*WHAT IS EXPECTED:* A word-for-word copy of the whole listing is the required answer.

*DATA FOR THE TASK:*
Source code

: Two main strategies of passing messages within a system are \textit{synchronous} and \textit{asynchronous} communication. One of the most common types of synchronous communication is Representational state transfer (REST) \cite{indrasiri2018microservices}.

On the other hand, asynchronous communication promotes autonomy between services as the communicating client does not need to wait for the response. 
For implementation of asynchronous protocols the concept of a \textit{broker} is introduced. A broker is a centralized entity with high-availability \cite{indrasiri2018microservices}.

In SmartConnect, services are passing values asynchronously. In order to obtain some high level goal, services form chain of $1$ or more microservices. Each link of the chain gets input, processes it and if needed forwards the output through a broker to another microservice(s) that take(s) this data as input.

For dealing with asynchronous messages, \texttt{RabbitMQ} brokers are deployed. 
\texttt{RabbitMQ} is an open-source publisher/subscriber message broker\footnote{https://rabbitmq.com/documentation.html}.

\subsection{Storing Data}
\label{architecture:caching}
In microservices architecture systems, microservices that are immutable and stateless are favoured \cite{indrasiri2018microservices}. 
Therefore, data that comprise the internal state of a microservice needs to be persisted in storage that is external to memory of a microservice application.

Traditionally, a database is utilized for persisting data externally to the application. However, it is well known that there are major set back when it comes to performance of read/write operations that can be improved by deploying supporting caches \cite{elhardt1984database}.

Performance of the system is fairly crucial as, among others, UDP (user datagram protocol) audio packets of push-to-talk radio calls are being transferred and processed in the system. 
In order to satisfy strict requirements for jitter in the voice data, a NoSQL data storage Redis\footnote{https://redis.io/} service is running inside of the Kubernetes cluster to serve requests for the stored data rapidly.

*THE COMPLETED TASK:*
Source code

: Two main strategies of passing messages within a system are \textit{synchronous} and \textit{asynchronous} communication. One of the most common types of synchronous communication is Representational state transfer (REST) \cite{indrasiri2018microservices}.

On the other hand, asynchronous communication promotes autonomy between services as the communicating client does not need to wait for the response. 
For implementation of asynchronous protocols the concept of a \textit{broker} is introduced. A broker is a centralized entity with high-availability \cite{indrasiri2018microservices}.

In SmartConnect, services are passing values asynchronously. In order to obtain some high level goal, services form chain of $1$ or more microservices. Each link of the chain gets input, processes it and if needed forwards the output through a broker to another microservice(s) that take(s) this data as input.

For dealing with asynchronous messages, \texttt{RabbitMQ} brokers are deployed. 
\texttt{RabbitMQ} is an open-source publisher/subscriber message broker\footnote{https://rabbitmq.com/documentation.html}.

\subsection{Storing Data}
\label{architecture:caching}
In microservices architecture systems, microservices that are immutable and stateless are favoured \cite{indrasiri2018microservices}. 
Therefore, data that comprise the internal state of a microservice needs to be persisted in storage that is external to memory of a microservice application.

Traditionally, a database is utilized for persisting data externally to the application. However, it is well known that there are major set back when it comes to performance of read/write operations that can be improved by deploying supporting caches \cite{elhardt1984database}.

Performance of the system is fairly crucial as, among others, UDP (user datagram protocol) audio packets of push-to-talk radio calls are being transferred and processed in the system. 
In order to satisfy strict requirements for jitter in the voice data, a NoSQL data storage Redis\footnote{https://redis.io/} service is running inside of the Kubernetes cluster to serve requests for the stored data rapidly.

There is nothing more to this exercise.